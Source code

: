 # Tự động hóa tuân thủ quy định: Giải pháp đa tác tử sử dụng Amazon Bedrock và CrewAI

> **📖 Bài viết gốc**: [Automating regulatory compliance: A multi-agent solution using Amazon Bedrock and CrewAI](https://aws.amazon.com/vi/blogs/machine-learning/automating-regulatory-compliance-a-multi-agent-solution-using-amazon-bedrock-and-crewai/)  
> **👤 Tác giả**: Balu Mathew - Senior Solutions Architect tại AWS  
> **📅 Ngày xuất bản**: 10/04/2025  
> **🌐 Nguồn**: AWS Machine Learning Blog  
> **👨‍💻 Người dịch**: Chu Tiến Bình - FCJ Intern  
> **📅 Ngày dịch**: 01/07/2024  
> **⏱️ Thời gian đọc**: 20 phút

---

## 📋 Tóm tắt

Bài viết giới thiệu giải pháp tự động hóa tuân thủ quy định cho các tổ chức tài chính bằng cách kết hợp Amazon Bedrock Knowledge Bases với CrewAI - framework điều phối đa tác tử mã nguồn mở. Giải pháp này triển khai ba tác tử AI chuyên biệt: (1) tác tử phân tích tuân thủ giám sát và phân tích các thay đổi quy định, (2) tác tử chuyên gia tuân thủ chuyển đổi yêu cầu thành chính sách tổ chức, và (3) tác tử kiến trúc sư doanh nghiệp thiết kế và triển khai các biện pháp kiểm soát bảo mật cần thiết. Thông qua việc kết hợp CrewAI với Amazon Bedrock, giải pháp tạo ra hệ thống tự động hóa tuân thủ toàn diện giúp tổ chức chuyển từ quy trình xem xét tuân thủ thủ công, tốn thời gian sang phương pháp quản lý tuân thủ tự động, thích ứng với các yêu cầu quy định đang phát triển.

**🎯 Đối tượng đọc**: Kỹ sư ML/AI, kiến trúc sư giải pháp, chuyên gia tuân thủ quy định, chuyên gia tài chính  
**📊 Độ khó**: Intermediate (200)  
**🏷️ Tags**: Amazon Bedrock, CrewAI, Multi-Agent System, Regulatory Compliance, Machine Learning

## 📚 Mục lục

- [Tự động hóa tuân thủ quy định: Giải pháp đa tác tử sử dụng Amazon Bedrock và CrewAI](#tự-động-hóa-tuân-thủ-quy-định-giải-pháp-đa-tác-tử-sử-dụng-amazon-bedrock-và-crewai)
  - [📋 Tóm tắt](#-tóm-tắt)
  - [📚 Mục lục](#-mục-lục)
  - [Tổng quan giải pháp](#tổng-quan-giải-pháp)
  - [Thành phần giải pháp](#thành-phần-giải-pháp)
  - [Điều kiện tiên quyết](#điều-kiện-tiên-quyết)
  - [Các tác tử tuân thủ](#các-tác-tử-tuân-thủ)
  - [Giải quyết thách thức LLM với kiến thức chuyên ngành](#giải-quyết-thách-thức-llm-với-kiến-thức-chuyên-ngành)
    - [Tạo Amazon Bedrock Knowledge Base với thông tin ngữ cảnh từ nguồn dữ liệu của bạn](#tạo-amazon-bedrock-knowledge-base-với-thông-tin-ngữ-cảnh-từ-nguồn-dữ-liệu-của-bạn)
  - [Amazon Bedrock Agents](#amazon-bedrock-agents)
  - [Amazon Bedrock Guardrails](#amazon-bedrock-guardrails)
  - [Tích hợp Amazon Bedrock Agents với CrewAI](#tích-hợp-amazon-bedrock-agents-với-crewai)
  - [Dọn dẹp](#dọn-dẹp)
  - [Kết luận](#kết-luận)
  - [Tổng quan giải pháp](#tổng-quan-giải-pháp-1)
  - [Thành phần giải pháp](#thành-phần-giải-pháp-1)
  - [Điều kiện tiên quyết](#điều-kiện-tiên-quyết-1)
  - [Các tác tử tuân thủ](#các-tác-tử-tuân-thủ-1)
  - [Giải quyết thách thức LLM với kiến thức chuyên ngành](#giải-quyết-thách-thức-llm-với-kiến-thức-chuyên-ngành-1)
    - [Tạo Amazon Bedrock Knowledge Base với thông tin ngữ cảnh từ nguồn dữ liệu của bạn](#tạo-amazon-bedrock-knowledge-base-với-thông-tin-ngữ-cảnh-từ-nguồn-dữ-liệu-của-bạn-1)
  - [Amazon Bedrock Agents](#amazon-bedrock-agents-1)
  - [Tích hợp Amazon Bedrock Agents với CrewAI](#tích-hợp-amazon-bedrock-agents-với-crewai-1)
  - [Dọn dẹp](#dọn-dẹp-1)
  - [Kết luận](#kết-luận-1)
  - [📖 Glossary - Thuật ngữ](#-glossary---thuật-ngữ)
- - - - - - -
• _WHAT IS BEING ASKED_
Scan the records above, then copy out each line that mentions "tiên".

• _RESPONSE TO THIS TASK_
  - [Điều kiện tiên quyết](#điều-kiện-tiên-quyết)
  - [Điều kiện tiên quyết](#điều-kiện-tiên-quyết-1)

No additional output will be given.